Find the inverse of f(x) in 4 minutes!

[Lorena_Santoro]

https://youtu.be/eMbBK0IcSNI

[Guest]

You have [tex]f(x)= y= \frac{e^x- e^{-x}}{e^x+ e^{-x}}[/tex]. Then [tex]f^{-1}(y)= x= \frac{e^y- e^{-x}}{e^y+ e^{-y}}[/tex]. To write it as [tex]y= f^{-x}[/tex], solve for y.

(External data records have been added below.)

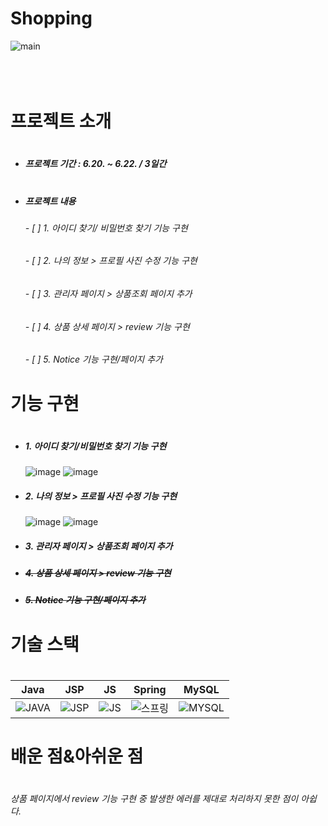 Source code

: # Shopping
![main](https://user-images.githubusercontent.com/103403612/174943640-569ff1e8-a23e-4ddf-8bc5-72f042ee93eb.jpg)
<br/><br/><br/><br/>

# 프로젝트 소개
#

- ##### 프로젝트 기간 : 6.20. ~ 6.22. / 3일간
#
- ##### 프로젝트 내용
    ###### - [ ] 1. 아이디 찾기/ 비밀번호 찾기 기능 구현
    ###### - [ ] 2. 나의 정보 > 프로필 사진 수정 기능 구현  
    ###### - [ ] 3. 관리자 페이지 > 상품조회 페이지 추가  
    ###### - [ ] 4. 상품 상세 페이지 > review 기능 구현  
    ###### - [ ] 5. Notice 기능 구현/페이지 추가  

#
#
#
#
#
#

# 기능 구현
#
- ##### 1. 아이디 찾기/비밀번호 찾기 기능 구현
    ![image](https://user-images.githubusercontent.com/103403612/174948406-2163025d-6622-4caf-841a-29ae913a7e97.png)
    ![image](https://user-images.githubusercontent.com/103403612/174948678-f639ac2f-5f79-421d-a8c8-002b35f5c9ee.png)

- ##### 2. 나의 정보 > 프로필 사진 수정 기능 구현  
    ![image](https://user-images.githubusercontent.com/103403612/174954948-27ce62a7-a9b7-454f-aa78-e884a9478dcf.png)
    ![image](https://user-images.githubusercontent.com/103403612/174954983-6368ef70-e266-455e-9879-7d842078a6b6.png)
- ##### 3. 관리자 페이지 > 상품조회 페이지 추가  
    
- ##### ~~4. 상품 상세 페이지 > review 기능 구현~~  
- ##### ~~5. Notice 기능 구현/페이지 추가~~  



# 기술 스택
#
#
|Java|JSP|JS|Spring|MySQL|
|:---:|:---:|:---:|:---:|:---:|
|![JAVA](https://user-images.githubusercontent.com/103403612/174952536-c06d2e1d-e8af-49fe-8a0f-6c72bf590a1e.JPG)|![JSP](https://user-images.githubusercontent.com/103403612/174952230-b2b265cd-4d6d-4239-8f82-cc43114d017c.png)|![JS](https://user-images.githubusercontent.com/103403612/174952068-e00e1186-cabd-4ba8-84c3-800d758ac4e0.png)|![스프링](https://user-images.githubusercontent.com/103403612/174951680-88c6a58c-ff8b-4188-ae78-6e4cb7b9c3d1.png)|![MYSQL](https://user-images.githubusercontent.com/103403612/174951949-b9132da1-d6e4-41c9-ba42-5e76784afb20.jpg)|



# 배운 점&아쉬운 점
#
 ###### 상품 페이지에서 review 기능 구현 중 발생한 에러를 제대로 처리하지 못한 점이 아쉽다.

Let [tex]z= e^y[/tex] so [tex]x= \frac{z- \frac{1}{z}}{z+ \frac{1}{z}}[/tex].

Multiply numerator and denominator on the right by z: [tex]x= \frac{z^2- 1}{z^2+ 1}[/tex].

Multiply both sides by [tex]z^2+ 1[/tex]: [tex]x(z^2+ 1)= xz^2+ x= z^2- 1[/tex]. Subtract [tex]z^2+ x[/tex] from both sides:
[tex](x- 1)z^2= -x- 1[/tex] so [tex](1- x)z^2= x+ 1[/tex].

Divide both sides by [tex]1- x[/tex]:
[tex]z^2= \frac{1}{1- x}[/tex].
(This requires x not equal to 1.)

Take the square root of both sides:
[tex]z= \frac{\pm 1}{\sqrt{1- x}}[/tex]
(This is a real number only for [tex]x< 1[/tex].)

Replace z with [tex]e^y[/tex]:
[tex]e^y= \frac{\pm 1}{\sqrt{1- x}}[/tex]
Finally, take the logarithm of both sides:
(This requires that we take the positive root)
[tex]f^{-1}(x)= y= ln\left(\frac{1}{\sqrt{1- x}}\right)[/tex].

(And f has an inverse only for x< 1.)

Now, what should I do with the other three minutes?